The problem. Whenever a line of the data below holds the string "plus", copy that line.

################

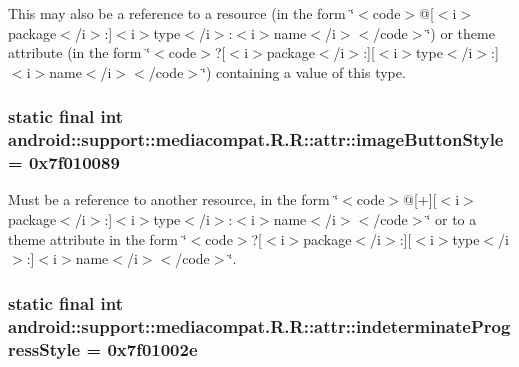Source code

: This may also be a reference to a resource (in the form \char`\"{}$<$code$>$@\mbox{[}$<$i$>$package$<$/i$>$:\mbox{]}$<$i$>$type$<$/i$>$:$<$i$>$name$<$/i$>$$<$/code$>$\char`\"{}) or theme attribute (in the form \char`\"{}$<$code$>$?\mbox{[}$<$i$>$package$<$/i$>$:\mbox{]}\mbox{[}$<$i$>$type$<$/i$>$:\mbox{]}$<$i$>$name$<$/i$>$$<$/code$>$\char`\"{}) containing a value of this type. \hypertarget{classandroid_1_1support_1_1mediacompat_1_1_r_1_1attr_65500f3e5a0e5361c98528a36dcceb73}{
\subsubsection[{imageButtonStyle}]{\setlength{\rightskip}{0pt plus 5cm}static final int android::support::mediacompat.R.R::attr::imageButtonStyle = 0x7f010089}}
\label{classandroid_1_1support_1_1mediacompat_1_1_r_1_1attr_65500f3e5a0e5361c98528a36dcceb73}


Must be a reference to another resource, in the form \char`\"{}$<$code$>$@\mbox{[}+\mbox{]}\mbox{[}$<$i$>$package$<$/i$>$:\mbox{]}$<$i$>$type$<$/i$>$:$<$i$>$name$<$/i$>$$<$/code$>$\char`\"{} or to a theme attribute in the form \char`\"{}$<$code$>$?\mbox{[}$<$i$>$package$<$/i$>$:\mbox{]}\mbox{[}$<$i$>$type$<$/i$>$:\mbox{]}$<$i$>$name$<$/i$>$$<$/code$>$\char`\"{}. \hypertarget{classandroid_1_1support_1_1mediacompat_1_1_r_1_1attr_3b0e4bced3042c212cfe53219cd9d0c2}{
\subsubsection[{indeterminateProgressStyle}]{\setlength{\rightskip}{0pt plus 5cm}static final int android::support::mediacompat.R.R::attr::indeterminateProgressStyle = 0x7f01002e}}
\label{classandroid_1_1support_1_1mediacompat_1_1_r_1_1attr_3b0e4bced3042c212cfe53219cd9d0c2}


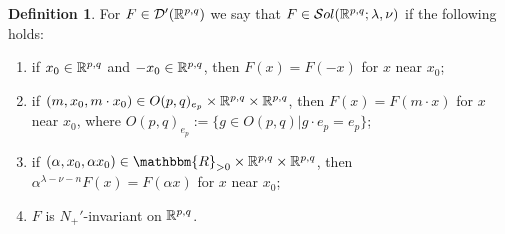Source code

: \documentclass[10pt]{article} %
\newcommand{\assign}{:=}
\newcommand{\sol}{\mathcal{S}ol(\R^{p,q};\lambda,\nu)}
\theoremstyle{definition}
\newtheorem{definition}{Definition}
\begin{document}
\begin{definition}
	\label{def2}For $F \in \mathcal{D}' (\mathbb{R}^{p,q})$
	we say that $F \in \sol$ if the
  following holds:
  \begin{enumerate}
    \item if $x_0 \in \mathbb{R}^{p,q}$ and $- x_0 \in \mathbb{R}^{p,q}$, then $F (x) = F (- x)$ for $x$
    near $x_0$;
    
    \newcommand{\Stab}{O(p,q)_{e_p}}
    \item if $(m, x_0, m \cdot x_0) \in \Stab \times \R^{p,q} \times \R^{p,q}$, then $F (x)
    = F (m \cdot x)$ for $x$ near $x_0$, where $\Stab \assign \{g \in O (p, q)
    |g \cdot e_p = e_p \}$;
    
    \item if $(\alpha, x_0, \alpha x_0) \in \mathbbm{R}_{> 0} \times \R^{p,q} \times
    \R^{p,q}$, then $\alpha^{\lambda - \nu - n} F (x) = F (\alpha x)$ for $x$ near
    $x_0$;
    
    \item $F$ is $N_+'$-invariant on $\mathbb{R}^{p,q}$.{
    
    }
  \end{enumerate}
\end{definition}



\end{document}
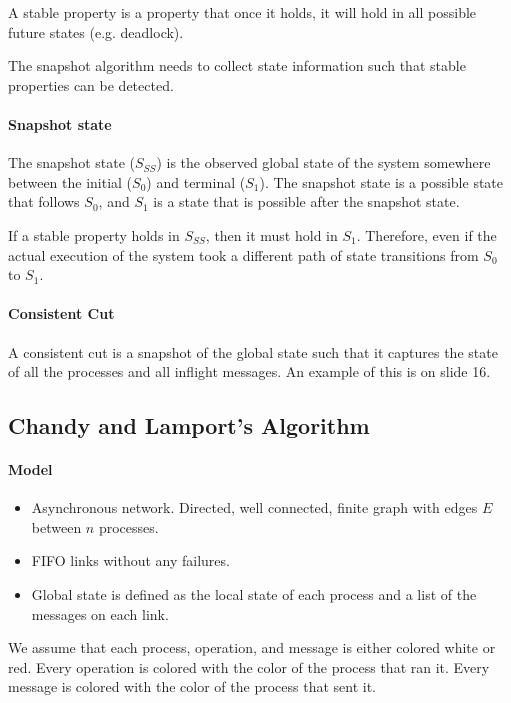 \documentclass{idc_msc}
\begin{document}
A stable property is a property that once it holds, it will hold in all possible future states (e.g. deadlock).

The snapshot algorithm needs to collect state information such that stable properties can be detected.

\paragraph{Snapshot state}

The snapshot state ($S_{SS}$) is the observed global state of the system somewhere between the initial ($S_0$) and terminal ($S_1$).
The snapshot state is a possible state that follows $S_0$, and $S_1$ is a state that is possible after the snapshot state.

If a stable property holds in $S_{SS}$, then it must hold in $S_1$.
Therefore, even if the actual execution of the system took a different path of state transitions from $S_0$ to $S_1$.

\paragraph{Consistent Cut}

A consistent cut is a snapshot of the global state such that it captures the state of all the processes and all inflight messages. An example of this is on slide 16.

\subsection{Chandy and Lamport's Algorithm}

\paragraph{Model}

\begin{itemize}
  \item Asynchronous network. Directed, well connected, finite graph with edges $E$ between $n$ processes.
  \item FIFO links without any failures.
  \item Global state is defined as the local state of each process and a list of the messages on each link.
\end{itemize}

We assume that each process, operation, and message is either colored white or red.
Every operation is colored with the color of the process that ran it.
Every message is colored with the color of the process that sent it.
\end{document}
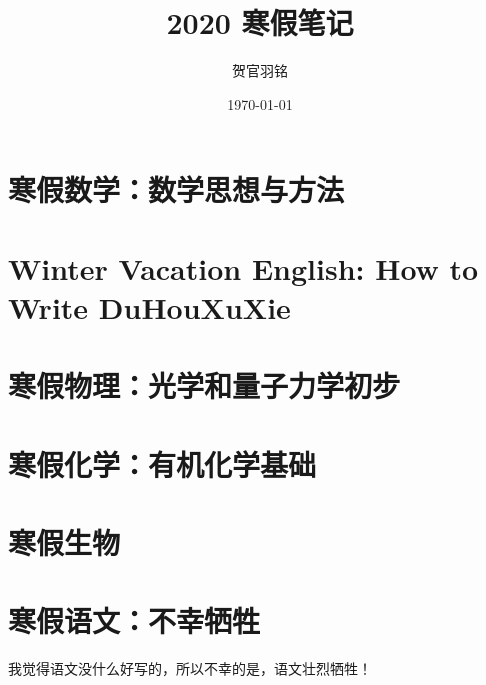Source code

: \documentclass[UTF8]{ctexart}
\author{贺官羽铭}
\date{\today}
\title{2020 寒假笔记}
\begin{document}
\pagestyle{plain}
\maketitle

\newpage
{}


\newpage
\tableofcontents

\newpage


\newpage
\pagestyle{fancy}

\part{寒假数学：数学思想与方法}


\newpage
\part{Winter Vacation English: How to Write DuHouXuXie}


\newpage
\part{寒假物理：光学和量子力学初步}


\newpage
\part{寒假化学：有机化学基础}


\newpage
\part{寒假生物}


\newpage
\part{寒假语文：不幸牺牲}
我觉得语文没什么好写的，所以不幸的是，语文壮烈牺牲！

\newpage



\newpage
\listoffigures

\vspace{3cm}
\listoftables
\end{document}
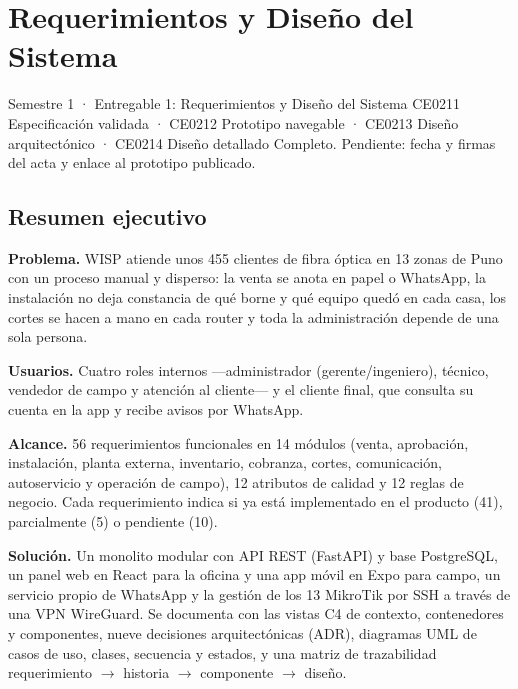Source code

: \chapter{Requerimientos y Diseño del Sistema}
\label{chap:ce02-e1}

{Semestre 1 · Entregable 1: Requerimientos y Diseño del Sistema}
{CE0211 Especificación validada · CE0212 Prototipo navegable · CE0213 Diseño arquitectónico · CE0214 Diseño detallado}
{Completo. Pendiente: fecha y firmas del acta y enlace al prototipo publicado.}

\section*{Resumen ejecutivo}

\textbf{Problema.} WISP atiende unos 455 clientes de fibra óptica en 13 zonas de Puno con
un proceso manual y disperso: la venta se anota en papel o WhatsApp, la instalación no
deja constancia de qué borne y qué equipo quedó en cada casa, los cortes se hacen a mano
en cada router y toda la administración depende de una sola persona.

\textbf{Usuarios.} Cuatro roles internos ---administrador (gerente/ingeniero), técnico,
vendedor de campo y atención al cliente--- y el cliente final, que consulta su cuenta en la
app y recibe avisos por WhatsApp.

\textbf{Alcance.} 56 requerimientos funcionales en 14 módulos (venta, aprobación,
instalación, planta externa, inventario, cobranza, cortes, comunicación, autoservicio y
operación de campo), 12 atributos de calidad y 12 reglas de negocio. Cada requerimiento
indica si ya está implementado en el producto (41), parcialmente (5) o pendiente (10).

\textbf{Solución.} Un monolito modular con API REST (FastAPI) y base PostgreSQL, un panel
web en React para la oficina y una app móvil en Expo para campo, un servicio propio de
WhatsApp y la gestión de los 13 MikroTik por SSH a través de una VPN WireGuard. Se
documenta con las vistas C4 de contexto, contenedores y componentes, nueve decisiones
arquitectónicas (ADR), diagramas UML de casos de uso, clases, secuencia y estados, y una
matriz de trazabilidad requerimiento $\rightarrow$ historia $\rightarrow$ componente
$\rightarrow$ diseño.

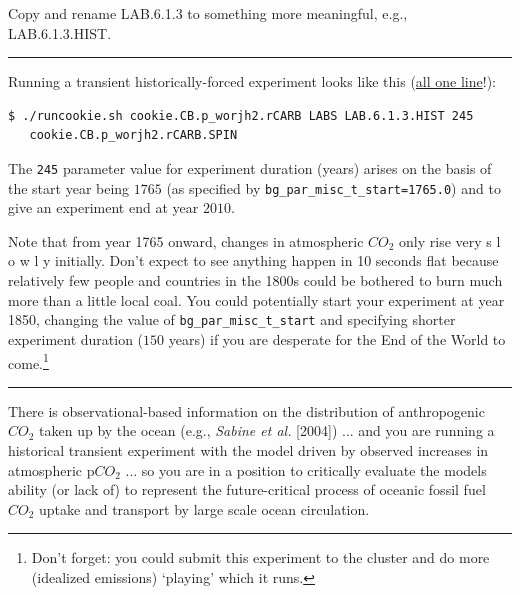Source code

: Copy and rename \textsf{\footnotesize LAB.6.1.3} to something more meaningful, e.g., \textsf{\footnotesize LAB.6.1.3.HIST}.

\vspace{1mm}\noindent\rule{4cm}{0.1mm}\vspace{2mm}

\noindent Running a transient historically-forced experiment looks like this (\uline{all one line}!):
\vspace{-2pt}\small\begin{verbatim}
$ ./runcookie.sh cookie.CB.p_worjh2.rCARB LABS LAB.6.1.3.HIST 245
   cookie.CB.p_worjh2.rCARB.SPIN
\end{verbatim}\normalsize\vspace{-2pt}
The \texttt{245} parameter value for experiment duration (years) arises on the basis of the start year being \(1765\) (as specified by \texttt{\small bg\_par\_misc\_t\_start=1765.0}) and to give an experiment end at year \(2010\).

\vspace{1mm}
Note that from year 1765 onward, changes in atmospheric \(CO_{2}\) only rise very s l o w l y initially. Don't expect to see anything happen in 10 seconds flat because relatively few people and countries in the 1800s could be bothered to burn much more than a little local coal. You could potentially start your experiment at year 1850, changing the value of \texttt{\small bg\_par\_misc\_t\_start} and specifying shorter experiment duration (\(150\) years) if you are desperate for the End of the World to come.\footnote{Don’t forget: you could submit this experiment to the cluster and do more (idealized emissions) ‘playing’ which it runs.} 

\vspace{1mm}\noindent\rule{4cm}{0.1mm}\vspace{2mm}

\noindent There is observational-based information on the distribution of anthropogenic \(CO_{2}\) taken up by the ocean (e.g., \textit{Sabine et al.} [2004]) ... and you are running a historical transient experiment with the model driven by observed increases in atmospheric p\(CO_{2}\) ... so you are in a position to critically evaluate the models ability (or lack of) to represent the future-critical process of oceanic fossil fuel \(CO_{2}\) uptake and transport by large scale ocean circulation.

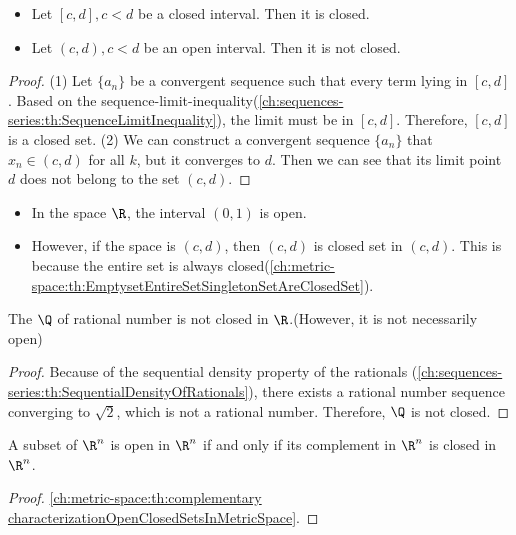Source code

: \begin{refsection}
\begin{lemma}\cite[37]{fitzpatrick2006advanced}
\begin{itemize}
	\item Let $[c,d], c < d$ be a closed interval. Then it is closed.
	\item Let $(c,d),c < d$ be an open interval. Then it is not closed. 
\end{itemize}	
\end{lemma}
\begin{proof}
(1)	
Let $\{a_n\}$ be a convergent sequence such that every term lying in $[c,d]$. Based on the sequence-limit-inequality(\autoref{ch:sequences-series:th:SequenceLimitInequality}),  the limit must be in $[c,d]$. Therefore, $[c,d]$ is a closed set.
(2) We can construct a convergent sequence $\{a_n\}$ that $x_n \in (c,d)$ for all $k$, but it converges to $d$. Then we can see that its limit point $d$ does not belong to the set $(c,d)$.  
\end{proof}

\begin{note}\hfill
\begin{itemize}
	\item In the space $\R$, the interval $(0,1)$ is open.
	\item However, if the space is $(c,d)$, then $(c,d)$ is closed set in $(c,d)$. This is because the entire set is always closed(\autoref{ch:metric-space:th:EmptysetEntireSetSingletonSetAreClosedSet}). 
\end{itemize}	
\end{note}

\begin{lemma}\cite[37]{fitzpatrick2006advanced}
The $\Q$ of rational number is not closed in $\R$.(However, it is not necessarily open)	
\end{lemma}
\begin{proof}
Because of the sequential density property of the rationals (\autoref{ch:sequences-series:th:SequentialDensityOfRationals}), there exists a rational number sequence converging to $\sqrt{2}$, which is not a rational number. Therefore, $\Q$ is not closed.	
\end{proof}

\begin{theorem}\cite[285]{fitzpatrick2006advanced}
A subset of $\R^n$ is open in $\R^n$ if and only if its complement in $\R^n$ is closed in $\R^n$.	
\end{theorem}
\begin{proof}
\autoref{ch:metric-space:th:complementary characterizationOpenClosedSetsInMetricSpace}.
\end{proof}


\end{refsection}
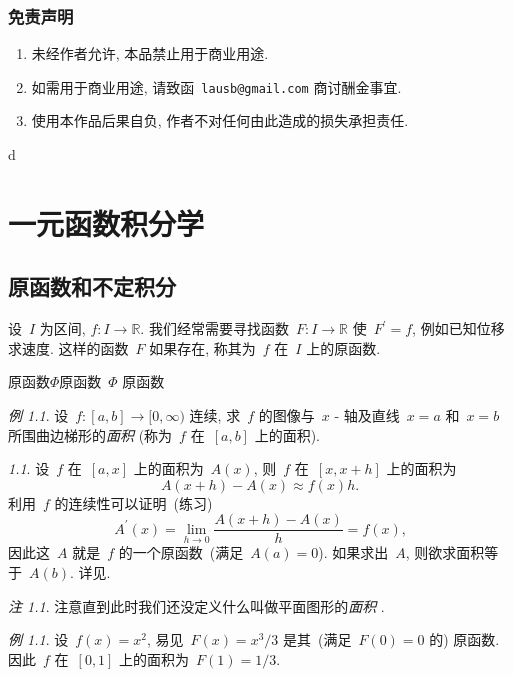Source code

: \documentclass[12pt]{ctexbook}
\newcommand{\chap}[1]{\chapter{#1}\fancyhead[CE]{第\CJKnumber{\thechapter}章\quad
#1}\fancyhead[CO]{\S\rightmark}}
\theoremstyle{definition}
\theoremstyle{remark}
\newtheorem{rem}[thm]{注}
\newtheorem*{pf}{\CJKfamily{kai}{证}}
\newtheorem{exmp}[thm]{例}
\begin{document}
\subsection*{免责声明}

\begin{enumerate}
\item 未经作者允许, 本品禁止用于商业用途.
\item 如需用于商业用途, 请致函~\verb|lausb@gmail.com| 商讨酬金事宜.
\item 使用本作品后果自负, 作者不对任何由此造成的损失承担责任.
\end{enumerate}

\newpage

d

\newpage

\fancyhead[CE]{\leftmark}\fancyhead[CO]{\S\rightmark}
\tableofcontents


\chap{一元函数积分学}
\setcounter{page}{1}
\section{原函数和不定积分}

设~$I$ 为区间, $f:I\rightarrow\mathbb{R}$.
我们经常需要寻找函数~$F:I\rightarrow
\mathbb{R}$ 使~$F^{\prime}=f$,
例如已知位移求速度.
这样的函数~$F$ 如果存在,
称其为~$f$ 在~$I$ 上的原函数.

原函数$\Phi$原函数~$\Phi$ 原函数

\begin{exmp}
\label{exp1}设~$f:\left[  a,b\right]  \rightarrow\lbrack0,\infty)$
连续, 求~$f$ 的图像与~$x$ -
轴及直线~$x=a$ 和~$x=b$
所围曲边梯形的\emph{面积}
(称为~$f$ 在~$[a,b]$ 上的面积).
\end{exmp}

\begin{pf}
设~$f$ 在~$[a,x]$ 上的面积为~$A(x)$,
则~$f$ 在~$\left[  x,x+h\right]  $
上的面积为
\[
A(x+h)-A(x)\approx f(x)h\text{.}%
\]
利用~$f$
的连续性可以证明~(练习)
\[
A^{\prime}(x)=\lim_{h\rightarrow0}\frac{A(x+h)-A(x)}{h}=f(x)\text{,}%
\]
因此这~$A$ 就是~$f$
的一个原函数~(满足~$A(a)=0$).
如果求出~$A$,
则欲求面积等于~$A(b)$. 详见\cite{MR3882064,MR2767062}.
\end{pf}

\begin{rem}
注意直到此时我们还没定义什么叫做平面图形的\emph{面积}%
.
\end{rem}

\begin{exmp}
设~$f(x)=x^{2}$, 易见~$F(x)=x^{3}/3$
是其~(满足~$F(0)=0$ 的) 原函数.
因此~$f$ 在~$\left[  0,1\right]  $
上的面积为~$F(1)=1/3$.
\end{exmp}
\end{document}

################

Exercise solution.
\subsubsection[{imageButtonStyle}]{\setlength{\rightskip}{0pt plus 5cm}static final int android::support::mediacompat.R.R::attr::imageButtonStyle = 0x7f010089}}
\subsubsection[{indeterminateProgressStyle}]{\setlength{\rightskip}{0pt plus 5cm}static final int android::support::mediacompat.R.R::attr::indeterminateProgressStyle = 0x7f01002e}}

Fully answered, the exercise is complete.